* YOUR OBJECTIVE
Every line of the records below from the line with "for this problem." up to and including the line with "1) Creat a model" must be reproduced exactly, and no line outside that range.

☆ ☆ ☆ ☆ ☆ ☆ ☆

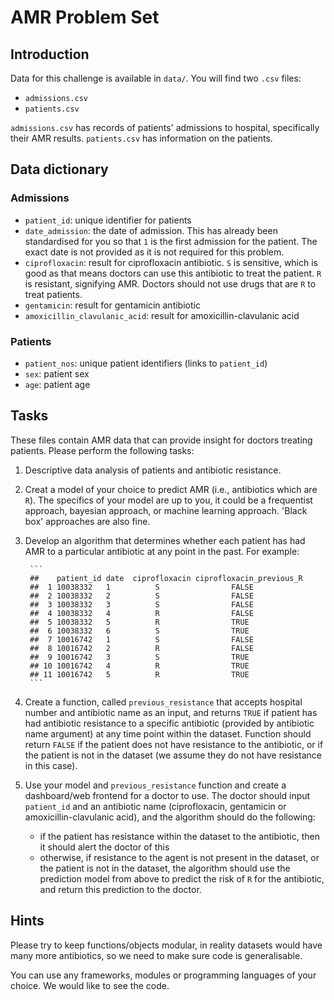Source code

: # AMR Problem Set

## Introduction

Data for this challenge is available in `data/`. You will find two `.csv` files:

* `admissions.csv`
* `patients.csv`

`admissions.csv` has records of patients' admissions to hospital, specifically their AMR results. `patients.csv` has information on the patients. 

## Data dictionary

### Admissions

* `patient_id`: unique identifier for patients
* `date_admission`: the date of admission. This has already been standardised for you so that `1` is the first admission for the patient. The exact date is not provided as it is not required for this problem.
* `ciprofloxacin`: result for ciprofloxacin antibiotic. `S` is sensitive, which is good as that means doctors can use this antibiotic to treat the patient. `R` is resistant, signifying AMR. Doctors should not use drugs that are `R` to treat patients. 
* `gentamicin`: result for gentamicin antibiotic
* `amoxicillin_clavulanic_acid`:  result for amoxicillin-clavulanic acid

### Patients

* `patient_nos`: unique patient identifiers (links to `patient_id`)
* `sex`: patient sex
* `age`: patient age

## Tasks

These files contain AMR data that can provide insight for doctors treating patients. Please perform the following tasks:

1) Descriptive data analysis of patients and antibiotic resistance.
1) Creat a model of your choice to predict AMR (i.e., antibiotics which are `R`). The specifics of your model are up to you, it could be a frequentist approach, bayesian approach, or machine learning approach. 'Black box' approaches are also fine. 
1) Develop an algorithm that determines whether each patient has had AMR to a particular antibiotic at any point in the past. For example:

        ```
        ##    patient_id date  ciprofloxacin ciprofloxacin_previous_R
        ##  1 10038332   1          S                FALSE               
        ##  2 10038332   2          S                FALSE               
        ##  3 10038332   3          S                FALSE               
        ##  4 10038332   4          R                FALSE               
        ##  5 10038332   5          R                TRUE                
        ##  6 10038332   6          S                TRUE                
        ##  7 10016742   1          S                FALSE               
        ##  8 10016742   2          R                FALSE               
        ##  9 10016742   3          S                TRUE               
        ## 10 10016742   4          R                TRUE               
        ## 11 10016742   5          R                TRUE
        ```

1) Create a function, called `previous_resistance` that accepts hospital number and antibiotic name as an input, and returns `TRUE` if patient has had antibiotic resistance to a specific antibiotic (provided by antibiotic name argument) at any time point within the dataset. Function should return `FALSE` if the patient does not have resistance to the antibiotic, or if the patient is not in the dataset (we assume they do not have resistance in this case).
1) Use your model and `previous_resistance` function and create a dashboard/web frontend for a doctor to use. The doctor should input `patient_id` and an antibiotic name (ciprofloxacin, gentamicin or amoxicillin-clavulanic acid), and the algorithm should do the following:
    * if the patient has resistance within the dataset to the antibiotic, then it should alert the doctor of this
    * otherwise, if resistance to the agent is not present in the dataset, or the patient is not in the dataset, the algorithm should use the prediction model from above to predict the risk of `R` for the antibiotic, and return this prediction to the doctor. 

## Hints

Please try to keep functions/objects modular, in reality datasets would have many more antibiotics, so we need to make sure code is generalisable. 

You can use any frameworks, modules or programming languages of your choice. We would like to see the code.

☆ ☆ ☆ ☆ ☆ ☆ ☆

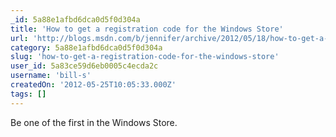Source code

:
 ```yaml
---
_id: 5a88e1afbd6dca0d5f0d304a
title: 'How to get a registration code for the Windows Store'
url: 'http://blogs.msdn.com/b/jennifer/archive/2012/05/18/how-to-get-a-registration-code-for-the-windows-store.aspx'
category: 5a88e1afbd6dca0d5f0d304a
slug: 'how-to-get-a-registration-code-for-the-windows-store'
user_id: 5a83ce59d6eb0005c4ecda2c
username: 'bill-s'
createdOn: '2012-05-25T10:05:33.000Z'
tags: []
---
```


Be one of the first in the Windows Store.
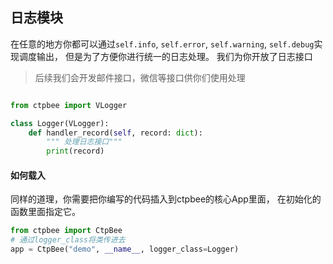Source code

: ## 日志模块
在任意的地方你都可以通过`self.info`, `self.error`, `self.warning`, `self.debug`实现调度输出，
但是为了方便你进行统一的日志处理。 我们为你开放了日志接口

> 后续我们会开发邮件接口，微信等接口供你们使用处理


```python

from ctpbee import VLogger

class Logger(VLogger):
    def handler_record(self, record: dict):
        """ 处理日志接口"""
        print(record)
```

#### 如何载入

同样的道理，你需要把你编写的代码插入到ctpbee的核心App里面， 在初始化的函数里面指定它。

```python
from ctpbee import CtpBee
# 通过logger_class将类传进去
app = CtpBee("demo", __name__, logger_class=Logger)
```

☆ ☆ ☆ ☆ ☆ ☆ ☆

* RESPONSE TO THE EXERCISE
* `date_admission`: the date of admission. This has already been standardised for you so that `1` is the first admission for the patient. The exact date is not provided as it is not required for this problem.
* `ciprofloxacin`: result for ciprofloxacin antibiotic. `S` is sensitive, which is good as that means doctors can use this antibiotic to treat the patient. `R` is resistant, signifying AMR. Doctors should not use drugs that are `R` to treat patients. 
* `gentamicin`: result for gentamicin antibiotic
* `amoxicillin_clavulanic_acid`:  result for amoxicillin-clavulanic acid

### Patients

* `patient_nos`: unique patient identifiers (links to `patient_id`)
* `sex`: patient sex
* `age`: patient age

## Tasks

These files contain AMR data that can provide insight for doctors treating patients. Please perform the following tasks:

1) Descriptive data analysis of patients and antibiotic resistance.
1) Creat a model of your choice to predict AMR (i.e., antibiotics which are `R`). The specifics of your model are up to you, it could be a frequentist approach, bayesian approach, or machine learning approach. 'Black box' approaches are also fine. 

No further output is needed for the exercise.